Yes, the value of music would be measurably less (by their own metrics), but given the amount of covermount promotions, free giveaways and all of the 'free' antics the industry has pursued in order to drum up interest (and sales) in back catalogue or forthcoming releases... Would this have been a bad thing? Many labels are realising only too late that most music has been little more than a commodity for a few years now, and they've been trying to extract a level of value from their catalogue which wasn't even there in the first place. Some people like Gerd Leonhard believe in the 'music like water' principle; a move to lower prices on digital music, and more sales of said music, would still probably equal a higher amount of legitimate, licensed sales (and potentially more profit) than the smaller amount of legal sales we witness today.

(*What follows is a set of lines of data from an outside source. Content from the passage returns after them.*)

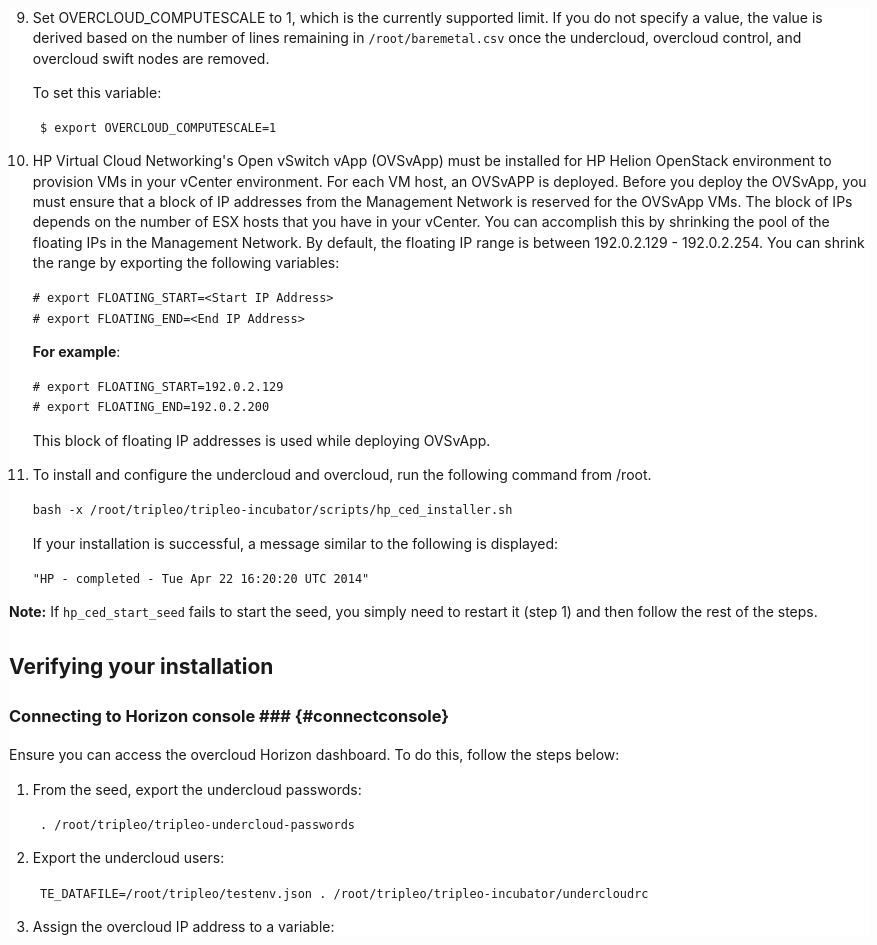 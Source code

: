 9. Set OVERCLOUD_COMPUTESCALE to 1, which is the currently supported limit. If you do not specify a value, the value is derived based on the number of lines remaining in `/root/baremetal.csv` once the undercloud, overcloud control, and overcloud swift nodes are removed.

    To set this variable:

        $ export OVERCLOUD_COMPUTESCALE=1

10. HP Virtual Cloud Networking's Open vSwitch vApp (OVSvApp) must be installed for HP Helion OpenStack environment to provision VMs in your vCenter environment. For each VM host, an OVSvAPP is deployed. Before you deploy the OVSvApp, you must ensure that a block of IP addresses from the Management Network is reserved for the OVSvApp VMs. The block of IPs depends on the number of ESX hosts that you have in your vCenter. You can accomplish this by shrinking the pool of the floating IPs in the Management Network. By default, the floating IP range is between 192.0.2.129 - 192.0.2.254. You can shrink the range by exporting the following variables:

        # export FLOATING_START=<Start IP Address>
        # export FLOATING_END=<End IP Address>

    **For example**:

        # export FLOATING_START=192.0.2.129
        # export FLOATING_END=192.0.2.200

    This block of floating IP addresses is used while deploying OVSvApp.

11. To install and configure the undercloud and overcloud, run the following command from /root. 

        bash -x /root/tripleo/tripleo-incubator/scripts/hp_ced_installer.sh

    If your installation is successful, a message similar to the following is displayed:
 
        "HP - completed - Tue Apr 22 16:20:20 UTC 2014"

**Note:** If `hp_ced_start_seed` fails to start the seed, you simply need to restart it (step 1) and then follow the rest of the steps.

## Verifying your installation

### Connecting to Horizon console ### {#connectconsole}

Ensure you can access the overcloud Horizon dashboard. To do this, follow the steps below:

1. From the seed, export the undercloud passwords:

		. /root/tripleo/tripleo-undercloud-passwords

2. Export the undercloud users:

		TE_DATAFILE=/root/tripleo/testenv.json . /root/tripleo/tripleo-incubator/undercloudrc

3. Assign the overcloud IP address to a variable:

Platforms such as iTunes crow about their x-millionth legal download, but what about the billions and trillions of unlicensed swapping and distribution of songs? Had a company such as Napster moved to a concept of 'small price, large volume', the majors could have easily capitalised on a concept which was to pick up speed soon after Napster 'went legit', and the infrastructure, software and userbase were all already there - all the hard work was already done for them, but they chose to ignore it and force a DRMed, proprietary solution into play - a solution which is arguably fundamentally broken, and has been so since the day it was introduced.
I suppose the point I am trying to make is that legal music services, with the exception of a handful (eMusic, Magnatune, and some niche labels who run their own services), are all still trying to perpetuate the broken concept that music still has the same amount of value as it did even just five years ago. It does not. They are also trying to march out the same DRMed solution, hand in hand with the inflated pricing, and customers are rejecting it - but at the same time, by witnessing the closure of one of the first DRM-free, fixed price music vendors, it is painfully obvious that the industry still is not ready to embrace this crop of radically different retail platforms, platforms where the music still has value - it's just sold at its retail value, and the customers aren't assumed to be thieves even before they've purchased a song.